Di mata gadis itu, ia selalu menjumpai Marina  yang terus menolong teman-temannya. Mungkin itulah yang menginspirasi dan membentuk karakter suka menolong apapun keadaannya pada gadis itu.

Sampailah gadis itu di tempat yang ia tuju. Di sana telah tampak Marina, lantas gadis itu mempercepat langkahnya. Lagi-lagi senyumannya merekah, memandang sahabatnya yang sangat ia rindukan. Gadis itu segera menempatkan diri, duduk di tempat beralaskan keramik tepat di samping sahabatnya—Marina.

“Hai, Marina. Kau baik-baik saja ‘kan?” gadis itu memulai percakapan.

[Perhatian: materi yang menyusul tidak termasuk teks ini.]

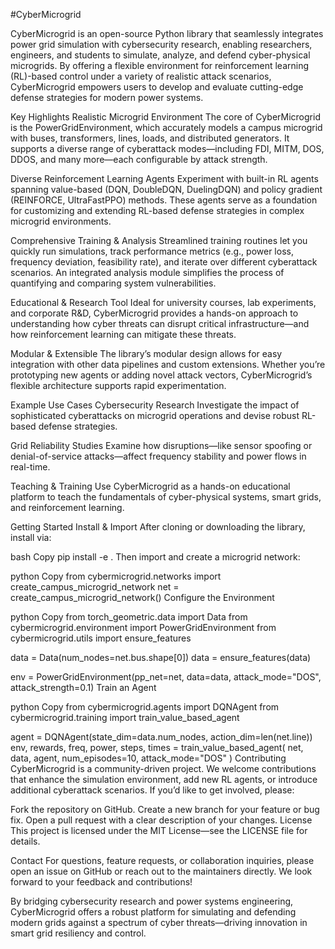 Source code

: #CyberMicrogrid

CyberMicrogrid is an open-source Python library that seamlessly integrates power grid simulation with cybersecurity research, enabling researchers, engineers, and students to simulate, analyze, and defend cyber-physical microgrids. By offering a flexible environment for reinforcement learning (RL)-based control under a variety of realistic attack scenarios, CyberMicrogrid empowers users to develop and evaluate cutting-edge defense strategies for modern power systems.

Key Highlights
Realistic Microgrid Environment
The core of CyberMicrogrid is the PowerGridEnvironment, which accurately models a campus microgrid with buses, transformers, lines, loads, and distributed generators. It supports a diverse range of cyberattack modes—including FDI, MITM, DOS, DDOS, and many more—each configurable by attack strength.

Diverse Reinforcement Learning Agents
Experiment with built-in RL agents spanning value-based (DQN, DoubleDQN, DuelingDQN) and policy gradient (REINFORCE, UltraFastPPO) methods. These agents serve as a foundation for customizing and extending RL-based defense strategies in complex microgrid environments.

Comprehensive Training & Analysis
Streamlined training routines let you quickly run simulations, track performance metrics (e.g., power loss, frequency deviation, feasibility rate), and iterate over different cyberattack scenarios. An integrated analysis module simplifies the process of quantifying and comparing system vulnerabilities.

Educational & Research Tool
Ideal for university courses, lab experiments, and corporate R&D, CyberMicrogrid provides a hands-on approach to understanding how cyber threats can disrupt critical infrastructure—and how reinforcement learning can mitigate these threats.

Modular & Extensible
The library’s modular design allows for easy integration with other data pipelines and custom extensions. Whether you’re prototyping new agents or adding novel attack vectors, CyberMicrogrid’s flexible architecture supports rapid experimentation.

Example Use Cases
Cybersecurity Research
Investigate the impact of sophisticated cyberattacks on microgrid operations and devise robust RL-based defense strategies.

Grid Reliability Studies
Examine how disruptions—like sensor spoofing or denial-of-service attacks—affect frequency stability and power flows in real-time.

Teaching & Training
Use CyberMicrogrid as a hands-on educational platform to teach the fundamentals of cyber-physical systems, smart grids, and reinforcement learning.

Getting Started
Install & Import
After cloning or downloading the library, install via:

bash
Copy
pip install -e .
Then import and create a microgrid network:

python
Copy
from cybermicrogrid.networks import create_campus_microgrid_network
net = create_campus_microgrid_network()
Configure the Environment

python
Copy
from torch_geometric.data import Data
from cybermicrogrid.environment import PowerGridEnvironment
from cybermicrogrid.utils import ensure_features

data = Data(num_nodes=net.bus.shape[0])
data = ensure_features(data)

env = PowerGridEnvironment(pp_net=net, data=data, attack_mode="DOS", attack_strength=0.1)
Train an Agent

python
Copy
from cybermicrogrid.agents import DQNAgent
from cybermicrogrid.training import train_value_based_agent

agent = DQNAgent(state_dim=data.num_nodes, action_dim=len(net.line))
env, rewards, freq, power, steps, times = train_value_based_agent(
    net, data, agent, num_episodes=10, attack_mode="DOS"
)
Contributing
CyberMicrogrid is a community-driven project. We welcome contributions that enhance the simulation environment, add new RL agents, or introduce additional cyberattack scenarios. If you’d like to get involved, please:

Fork the repository on GitHub.
Create a new branch for your feature or bug fix.
Open a pull request with a clear description of your changes.
License
This project is licensed under the MIT License—see the LICENSE file for details.

Contact
For questions, feature requests, or collaboration inquiries, please open an issue on GitHub or reach out to the maintainers directly. We look forward to your feedback and contributions!

By bridging cybersecurity research and power systems engineering, CyberMicrogrid offers a robust platform for simulating and defending modern grids against a spectrum of cyber threats—driving innovation in smart grid resiliency and control.
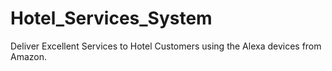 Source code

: # Hotel_Services_System
Deliver Excellent Services to Hotel Customers using the Alexa devices from Amazon.    
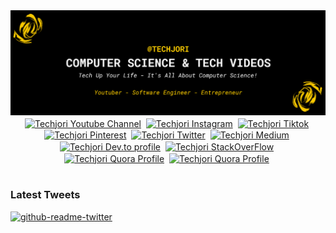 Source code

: <img src="./images/Techjori - Github - Banner.png" alt="Techjori Github Banner">

<br/>
<div align="center">
<a href="https://www.youtube.com/channel/UCCmmgvwrEJ1YUpGWZBk5xsA?sub_confirmation=1" target="blank"><img align="center" src="https://cdn.jsdelivr.net/npm/simple-icons@3.0.1/icons/youtube.svg" alt="Techjori Youtube Channel" height="30" width="30" /></a>&nbsp;
<a href="https://www.instagram.com/techjori/" target="blank"><img align="center" src="https://cdn.jsdelivr.net/npm/simple-icons@3.0.1/icons/instagram.svg" alt="Techjori Instagram" height="30" width="30" /></a>&nbsp;
<a href="https://www.tiktok.com/@techjori" target="blank"><img align="center" src="https://cdn.jsdelivr.net/npm/simple-icons@3.0.1/icons/tiktok.svg" alt="Techjori Tiktok" height="30" width="30" /></a>&nbsp;
<a href="https://www.pinterest.com/techjori" target="blank"><img align="center" src="https://cdn.jsdelivr.net/npm/simple-icons@3.0.1/icons/pinterest.svg" alt="Techjori Pinterest" height="30" width="30" /></a>&nbsp;
<a href="https://twitter.com/techjori" target="blank"><img align="center" src="https://cdn.jsdelivr.net/npm/simple-icons@3.0.1/icons/twitter.svg" alt="Techjori Twitter" height="30" width="30" /></a>&nbsp;
<a href="https://medium.com/@techjori" target="blank"><img align="center" src="https://cdn.jsdelivr.net/npm/simple-icons@3.0.1/icons/medium.svg" alt="Techjori Medium" height="30" width="30" /></a>&nbsp;
<a href="https://dev.to/techjori" target="blank"><img align="center" src="https://simpleicons.org/icons/devdotto.svg" alt="Techjori Dev.to profile" height="30" width="30" /></a>&nbsp;
<a href="https://stackoverflow.com/users/20851812/techjori?tab=profile" target="blank"><img align="center" src="https://cdn.jsdelivr.net/npm/simple-icons@3.0.1/icons/stackoverflow.svg" alt="Techjori StackOverFlow" height="30" width="30" /></a>&nbsp;
<a href="https://www.quora.com/profile/Techjori" target="blank"><img align="center" src="https://cdn.jsdelivr.net/npm/simple-icons@3.0.1/icons/quora.svg" alt="Techjori Quora Profile" height="30" width="30" /></a>&nbsp;
<a href="https://www.buymeacoffee.com/techjori" target="blank"><img align="center" src="https://cdn.jsdelivr.net/npm/simple-icons@3.0.1/icons/buymeacoffee.svg" alt="Techjori Quora Profile" height="30" width="30" /></a>&nbsp;
</div>
<br/>


### Latest Tweets

[![github-readme-twitter](https://github-readme-twitter.gazf.vercel.app/api?id=techjori)](https://github.com/gazf/github-readme-twitter)


<!---
techjori/techjori is a ✨ special ✨ repository because its `README.md` (this file) appears on your GitHub profile.
You can click the Preview link to take a look at your changes.
--->

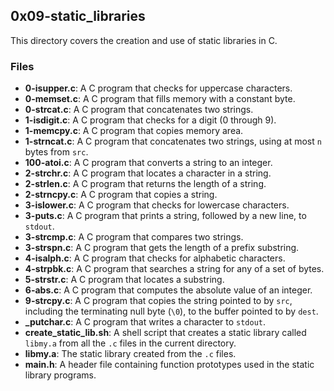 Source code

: ## 0x09-static_libraries

This directory covers the creation and use of static libraries in C.

### Files
- **0-isupper.c**: A C program that checks for uppercase characters.
- **0-memset.c**: A C program that fills memory with a constant byte.
- **0-strcat.c**: A C program that concatenates two strings.
- **1-isdigit.c**: A C program that checks for a digit (0 through 9).
- **1-memcpy.c**: A C program that copies memory area.
- **1-strncat.c**: A C program that concatenates two strings, using at most `n` bytes from `src`.
- **100-atoi.c**: A C program that converts a string to an integer.
- **2-strchr.c**: A C program that locates a character in a string.
- **2-strlen.c**: A C program that returns the length of a string.
- **2-strncpy.c**: A C program that copies a string.
- **3-islower.c**: A C program that checks for lowercase characters.
- **3-puts.c**: A C program that prints a string, followed by a new line, to `stdout`.
- **3-strcmp.c**: A C program that compares two strings.
- **3-strspn.c**: A C program that gets the length of a prefix substring.
- **4-isalph.c**: A C program that checks for alphabetic characters.
- **4-strpbk.c**: A C program that searches a string for any of a set of bytes.
- **5-strstr.c**: A C program that locates a substring.
- **6-abs.c**: A C program that computes the absolute value of an integer.
- **9-strcpy.c**: A C program that copies the string pointed to by `src`, including the terminating null byte (`\0`), to the buffer pointed to by `dest`.
- **_putchar.c**: A C program that writes a character to `stdout`.
- **create_static_lib.sh**: A shell script that creates a static library called `libmy.a` from all the `.c` files in the current directory.
- **libmy.a**: The static library created from the `.c` files.
- **main.h**: A header file containing function prototypes used in the static library programs.
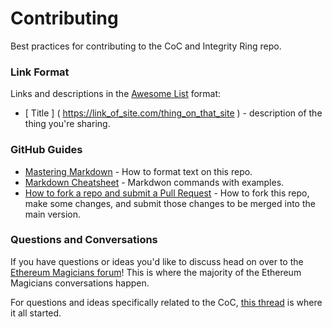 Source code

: # Contributing

Best practices for contributing to the CoC and Integrity Ring repo. 

### Link Format

Links and descriptions in the [Awesome List](https://github.com/sindresorhus/awesome) format:

- [ Title ] ( https://link_of_site.com/thing_on_that_site ) - description of the thing you're sharing.

### GitHub Guides
- [Mastering Markdown](https://guides.github.com/features/mastering-markdown/) - How to format text on this repo.
- [Markdown Cheatsheet](https://github.com/adam-p/markdown-here/wiki/Markdown-Cheatsheet) - Markdwon commands with examples.
- [How to fork a repo and submit a Pull Request](https://guides.github.com/activities/forking/) - How to fork this repo, make some changes, and submit those changes to be merged into the main version.

### Questions and Conversations

If you have questions or ideas you'd like to discuss head on over to the [Ethereum Magicians forum](https://ethereum-magicians.org/)! This is where the majority of the Ethereum Magicians conversations happen. 

For questions and ideas specifically related to the CoC, [this thread](https://ethereum-magicians.org/t/ethmagicians-council-of-prague-integrity-ring-community-code-of-conduct/2836) is where it all started.




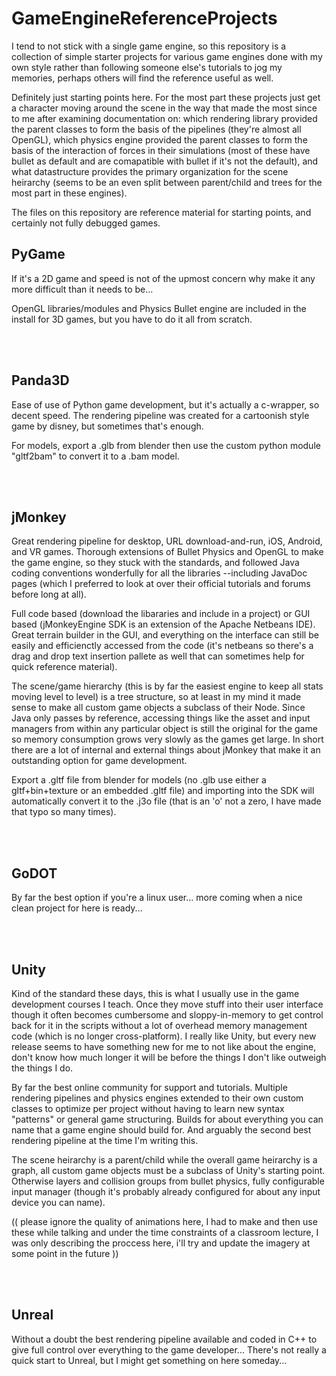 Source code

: # GameEngineReferenceProjects
I tend to not stick with a single game engine, so this repository is a collection of simple starter projects for various game engines done with my own style rather than following someone else's tutorials to jog my memories, perhaps others will find the reference useful as well.

Definitely just starting points here. For the most part these projects just get a character moving around the scene in the way that made the most since to me after examining documentation on: which rendering library provided the parent classes to form the basis of the pipelines (they're almost all OpenGL), which physics engine provided the parent classes to form the basis of the interaction of forces in their simulations (most of these have bullet as default and are comapatible with bullet if it's not the default), and what datastructure provides the primary organization for the scene heirarchy (seems to be an even split between parent/child and trees for the most part in these engines).

The files on this repository are reference material for starting points, and certainly not fully debugged games.


<h2>PyGame</h2>
If it's a 2D game and speed is not of the upmost concern why make it any more difficult than it needs to be...

OpenGL libraries/modules and Physics Bullet engine are included in the install for 3D games, but you have to do it all from scratch.


<br><br>

<h2>Panda3D</h2>
Ease of use of Python game development, but it's actually a c-wrapper, so decent speed. The rendering pipeline was created for a cartoonish style game by disney, but sometimes that's enough.

For models, export a .glb from blender then use the custom python module "gltf2bam" to convert it to a .bam model.

<br><br>

<h2>jMonkey</h2>
Great rendering pipeline for desktop, URL download-and-run, iOS, Android, and VR games. Thorough extensions of Bullet Physics and OpenGL to make the game engine, so they stuck with the standards, and followed Java coding conventions wonderfully for all the libraries --including JavaDoc pages (which I preferred to look at over their official tutorials and forums before long at all).

Full code based (download the libararies and include in a project) or GUI based (jMonkeyEngine SDK is an extension of the Apache Netbeans IDE). Great terrain builder in the GUI, and everything on the interface can still be easily and efficienctly accessed from the code (it's netbeans so there's a drag and drop text insertion pallete as well that can sometimes help for quick reference material).

The scene/game hierarchy (this is by far the easiest engine to keep all stats moving level to level) is a tree structure, so at least in my mind it made sense to make all custom game objects a subclass of their Node. Since Java only passes by reference, accessing things like the asset and input managers from within any particular object is still the original for the game so memory consumption grows very slowly as the games get large. In short there are a lot of internal and external things about jMonkey that make it an outstanding option for game development.

Export a .gltf file from blender for models (no .glb use either a gltf+bin+texture or an embedded .gltf file) and importing into the SDK will automatically convert it to the .j3o file (that is an 'o' not a zero, I have made that typo so many times).

<br><br>

<h2>GoDOT</h2>
By far the best option if you're a linux user... more coming when a nice clean project for here is ready...



<br><br>

<h2>Unity</h2>
Kind of the standard these days, this is what I usually use in the game development courses I teach. Once they move stuff into their user interface though it often becomes cumbersome and sloppy-in-memory to get control back for it in the scripts without a lot of overhead memory management code (which is no longer cross-platform). I really like Unity, but every new release seems to have something new for me to not like about the engine, don't know how much longer it will be before the things I don't like outweigh the things I do.

By far the best online community for support and tutorials. Multiple rendering pipelines and physics engines extended to their own custom classes to optimize per project without having to learn new syntax "patterns" or general game structuring. Builds for about everything you can name that a game engine should build for. And arguably the second best rendering pipeline at the time I'm writing this. 

The scene heirarchy is a parent/child while the overall game heirarchy is a graph, all custom game objects must be a subclass of Unity's starting point. Otherwise layers and collision groups from bullet physics, fully configurable input manager (though it's probably already configured for about any input device you can name).

(( please ignore the quality of animations here, I had to make and then use these while talking and under the time constraints of a classroom lecture, I was only describing the proccess here, i'll try and update the imagery at some point in the future ))

<br><br>
<h2>Unreal</h2>
Without a doubt the best rendering pipeline available and coded in C++ to give full control over everything to the game developer... There's not really a quick start to Unreal, but I might get something on here someday...

<br><br>
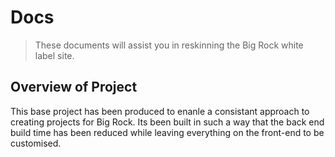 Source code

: # Docs

> These documents will assist you in reskinning the Big Rock white label site. 

## Overview of Project
This base project has been produced to enanle a consistant approach to creating projects for Big Rock. Its been built in such a way that the back end build time has been reduced while leaving everything on the front-end to be customised.

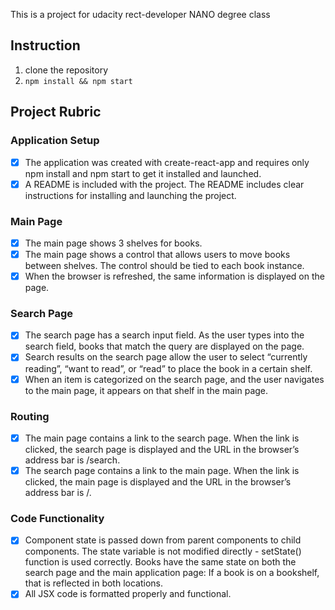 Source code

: This is a project for udacity rect-developer NANO degree class

## Instruction

1. clone the repository
2. `npm install && npm start`


## Project Rubric

### Application Setup

- [x] The application was created with create-react-app and requires only npm install and npm start to get it installed and launched.
- [x] A README is included with the project. The README includes clear instructions for installing and launching the project.

### Main Page

- [x] The main page shows 3 shelves for books.
- [x] The main page shows a control that allows users to move books between shelves. The control should be tied to each book instance.
- [x] When the browser is refreshed, the same information is displayed on the page.

### Search Page

- [x] The search page has a search input field. As the user types into the search field, books that match the query are displayed on the page.
- [x] Search results on the search page allow the user to select “currently reading”, “want to read”, or “read” to place the book in a certain shelf.
- [x] When an item is categorized on the search page, and the user navigates to the main page, it appears on that shelf in the main page.

### Routing

- [x] The main page contains a link to the search page. When the link is clicked, the search page is displayed and the URL in the browser’s address bar is /search.
- [x] The search page contains a link to the main page. When the link is clicked, the main page is displayed and the URL in the browser’s address bar is /.

### Code Functionality

- [x] Component state is passed down from parent components to child components. The state variable is not modified directly - setState() function is used correctly. Books have the same state on both the search page and the main application page: If a book is on a bookshelf, that is reflected in both locations.
- [x] All JSX code is formatted properly and functional.
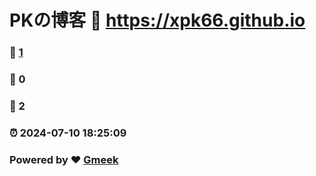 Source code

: # PKの博客 :link: https://xpk66.github.io 
### :page_facing_up: [1](https://xpk66.github.io/tag.html) 
### :speech_balloon: 0 
### :hibiscus: 2 
### :alarm_clock: 2024-07-10 18:25:09 
### Powered by :heart: [Gmeek](https://github.com/Meekdai/Gmeek)
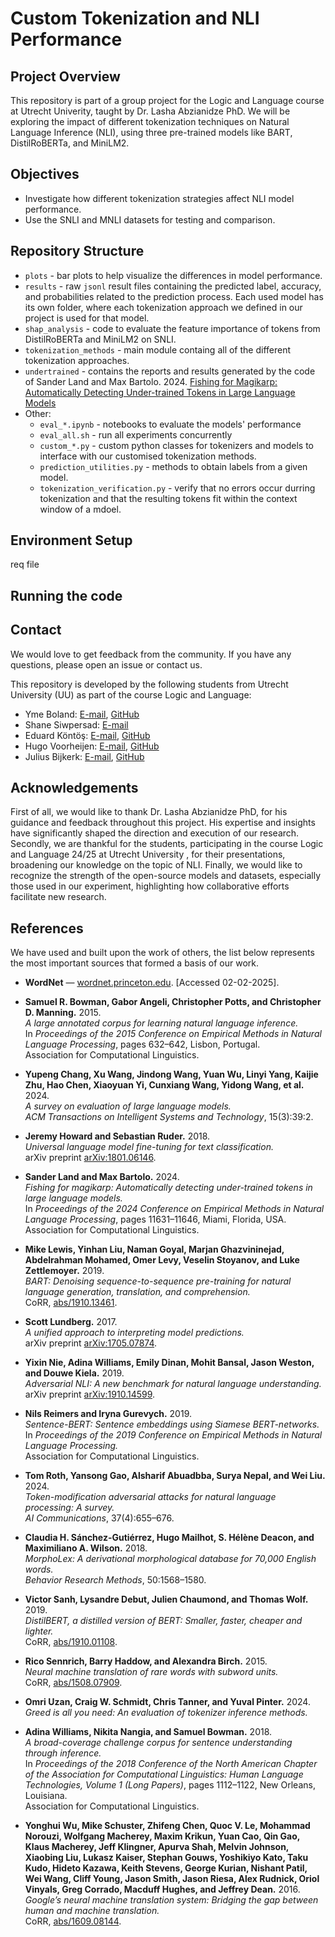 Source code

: # Custom Tokenization and NLI Performance

## Project Overview

This repository is part of a group project for the Logic and Language course at Utrecht Univerity, taught by Dr. Lasha Abzianidze PhD.
We will be exploring the impact of different tokenization techniques on Natural Language Inference (NLI), using three pre-trained models like BART, DistilRoBERTa, and MiniLM2.

## Objectives

- Investigate how different tokenization strategies affect NLI model performance.
- Use the SNLI and MNLI datasets for testing and comparison.

## Repository Structure

* `plots` - bar plots to help visualize the differences in model performance.
* `results` - raw `jsonl` result files containing the predicted label, accuracy, and probabilities related to the prediction process. Each used model has its own folder, where each tokenization approach we defined in our project is used for that model.
* `shap_analysis` - code to evaluate the feature importance of tokens from DistilRoBERTa and MiniLM2 on SNLI.
* `tokenization_methods` - main module containg all of the different tokenization approaches.
* `undertrained` - contains the reports and results generated by the code of Sander Land and Max Bartolo. 2024. [Fishing for Magikarp: Automatically Detecting Under-trained Tokens in Large Language Models](https://aclanthology.org/2024.emnlp-main.649/)
* Other:
    * `eval_*.ipynb` - notebooks to evaluate the models' performance 
    * `eval_all.sh` - run all experiments concurrently
    * `custom_*.py` - custom python classes for tokenizers and models to interface with our customised tokenization methods.
    * `prediction_utilities.py` - methods to obtain labels from a given model.
    * `tokenization_verification.py` - verify that no errors occur durring tokenization and that the resulting tokens fit within the context window of a mdoel.

## Environment Setup

req file

## Running the code

## Contact

We would love to get feedback from the community. If you have any questions, please open an issue or contact us.

This repository is developed by the following students from Utrecht University (UU) as part of the course Logic and Language:

- Yme Boland: [E-mail](mailto:y.m.dejong%40students.uu.nl?subject=UU%20LoLa%20Tokenization%20Project), [GitHub](https://github.com/6950167)
- Shane Siwpersad: [E-mail](mailto:s.r.d.siwpersad%40students.uu.nl?subject=UU%20LoLa%20Tokenization%20Project)
- Eduard Köntöş: [E-mail](mailto:e.r.kontos%40students.uu.nl?subject=UU%20LoLa%20Tokenization%20Project), [GitHub](https://github.com/Tron404)
- Hugo Voorheijen: [E-mail](mailto:h.j.a.voorheijen%40students.uu.nl?subject=UU%20LoLa%20Tokenization%20Project), [GitHub](https://github.com/Hugohuuts)
- Julius Bijkerk: [E-mail](mailto:j.j.bijkerk%40students.uu.nl?subject=UU%20LoLa%20Tokenization%20Project), [GitHub](https://github.com/JungCesar)

## Acknowledgements

First of all, we would like to thank Dr. Lasha Abzianidze PhD, for his guidance and feedback throughout this project.
His expertise and insights have significantly shaped the direction and execution of our research.
Secondly, we are thankful for the students, participating in the course Logic and Language 24/25 at Utrecht University , for their presentations, broadening our knowledge on the topic of NLI.
Finally, we would like to recognize the strength of the open-source models and datasets, especially those used in our experiment, highlighting how collaborative efforts facilitate new research.

## References

We have used and built upon the work of others, the list below represents the most important sources that formed a basis of our work.

- **WordNet** — [wordnet.princeton.edu](https://wordnet.princeton.edu/). [Accessed 02-02-2025].

- **Samuel R. Bowman, Gabor Angeli, Christopher Potts, and Christopher D. Manning.** 2015.  
  *A large annotated corpus for learning natural language inference.*  
  In *Proceedings of the 2015 Conference on Empirical Methods in Natural Language Processing*, pages 632–642, Lisbon, Portugal.  
  Association for Computational Linguistics.

- **Yupeng Chang, Xu Wang, Jindong Wang, Yuan Wu, Linyi Yang, Kaijie Zhu, Hao Chen, Xiaoyuan Yi, Cunxiang Wang, Yidong Wang, et al.** 2024.  
  *A survey on evaluation of large language models.*  
  *ACM Transactions on Intelligent Systems and Technology*, 15(3):39:2.

- **Jeremy Howard and Sebastian Ruder.** 2018.  
  *Universal language model fine-tuning for text classification.*  
  arXiv preprint [arXiv:1801.06146](https://arxiv.org/abs/1801.06146).

- **Sander Land and Max Bartolo.** 2024.  
  *Fishing for magikarp: Automatically detecting under-trained tokens in large language models.*  
  In *Proceedings of the 2024 Conference on Empirical Methods in Natural Language Processing*, pages 11631–11646, Miami, Florida, USA.  
  Association for Computational Linguistics.

- **Mike Lewis, Yinhan Liu, Naman Goyal, Marjan Ghazvininejad, Abdelrahman Mohamed, Omer Levy, Veselin Stoyanov, and Luke Zettlemoyer.** 2019.  
  *BART: Denoising sequence-to-sequence pre-training for natural language generation, translation, and comprehension.*  
  CoRR, [abs/1910.13461](https://arxiv.org/abs/1910.13461).

- **Scott Lundberg.** 2017.  
  *A unified approach to interpreting model predictions.*  
  arXiv preprint [arXiv:1705.07874](https://arxiv.org/abs/1705.07874).

- **Yixin Nie, Adina Williams, Emily Dinan, Mohit Bansal, Jason Weston, and Douwe Kiela.** 2019.  
  *Adversarial NLI: A new benchmark for natural language understanding.*  
  arXiv preprint [arXiv:1910.14599](https://arxiv.org/abs/1910.14599).

- **Nils Reimers and Iryna Gurevych.** 2019.  
  *Sentence-BERT: Sentence embeddings using Siamese BERT-networks.*  
  In *Proceedings of the 2019 Conference on Empirical Methods in Natural Language Processing.*  
  Association for Computational Linguistics.

- **Tom Roth, Yansong Gao, Alsharif Abuadbba, Surya Nepal, and Wei Liu.** 2024.  
  *Token-modification adversarial attacks for natural language processing: A survey.*  
  *AI Communications*, 37(4):655–676.

- **Claudia H. Sánchez-Gutiérrez, Hugo Mailhot, S. Hélène Deacon, and Maximiliano A. Wilson.** 2018.  
  *MorphoLex: A derivational morphological database for 70,000 English words.*  
  *Behavior Research Methods*, 50:1568–1580.

- **Victor Sanh, Lysandre Debut, Julien Chaumond, and Thomas Wolf.** 2019.  
  *DistilBERT, a distilled version of BERT: Smaller, faster, cheaper and lighter.*  
  CoRR, [abs/1910.01108](https://arxiv.org/abs/1910.01108).

- **Rico Sennrich, Barry Haddow, and Alexandra Birch.** 2015.  
  *Neural machine translation of rare words with subword units.*  
  CoRR, [abs/1508.07909](https://arxiv.org/abs/1508.07909).

- **Omri Uzan, Craig W. Schmidt, Chris Tanner, and Yuval Pinter.** 2024.  
  *Greed is all you need: An evaluation of tokenizer inference methods.*

- **Adina Williams, Nikita Nangia, and Samuel Bowman.** 2018.  
  *A broad-coverage challenge corpus for sentence understanding through inference.*  
  In *Proceedings of the 2018 Conference of the North American Chapter of the Association for Computational Linguistics: Human Language Technologies, Volume 1 (Long Papers)*, pages 1112–1122, New Orleans, Louisiana.  
  Association for Computational Linguistics.

- **Yonghui Wu, Mike Schuster, Zhifeng Chen, Quoc V. Le, Mohammad Norouzi, Wolfgang Macherey, Maxim Krikun, Yuan Cao, Qin Gao, Klaus Macherey, Jeff Klingner, Apurva Shah, Melvin Johnson, Xiaobing Liu, Lukasz Kaiser, Stephan Gouws, Yoshikiyo Kato, Taku Kudo, Hideto Kazawa, Keith Stevens, George Kurian, Nishant Patil, Wei Wang, Cliff Young, Jason Smith, Jason Riesa, Alex Rudnick, Oriol Vinyals, Greg Corrado, Macduff Hughes, and Jeffrey Dean.** 2016.  
  *Google’s neural machine translation system: Bridging the gap between human and machine translation.*  
  CoRR, [abs/1609.08144](https://arxiv.org/abs/1609.08144).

“Marina! Apa kau tak merindukanku? Jangan marah. Aku akan mengabulkan semua permintaanmu agar kau bahagia,” lanjut gadis itu.

Marina membisu.

“Kau ingat, Marina? Dulu, bukan, sampai sekarang kita sahabat bukan? Aku dulu sering membantumu mengejakan PR, membantumu menyelesaikan masalahmu, membantumu masuk SMA favorit. Bahkan aku sangat rela, setiap hari memberimu bekalku saat sekolah dulu. Semuanya! Aku memberikannya padamu. Aku membantumu! Aku melakukan itu semua. Agar kau… bahagia, Marina,” ucap gadis itu dengan deraian air yang telah luruh dari ke dua matanya.

Hening.

Gadis itu semakin terisak karena bantuannya selama ini tak mendapatkan respon apapun bahkan hanya untuk balasan berupa suara.

“MARINA!!! KATAKAN SESUATU!!!”

Kesabaran dari gadis itu menemui titik akhir. Ia menendang dan memukul batu di hadapannya. Sebuah batu nisan bertuliskan “Marina” sebagai identitas.

“Aku telah berhasil mengabulkan permintaanmu yang terakhir, Marina. Bukankah kau lelah? Kau tidak sanggup untuk hidup dan ingin mati? Kau lihat ‘kan? Aku membantumu untuk ‘mati’ bahkan dengan kedua tanganku sendiri! KAU BAHAGIA BUKAN!!!”

 

**Neurotik atau gangguan mental yang disebabkan oleh kurangnya perhatian, kasih sayang, cinta, di masa kecil. Penderita biasanya akan melakukan hal-hal yang ‘tidak sehat’ secara terus menerus untuk mendapatkan itu ketika dewasa, termasuk memberikan bantuan kepada orang lain, apapun dan bagaimanapun itu.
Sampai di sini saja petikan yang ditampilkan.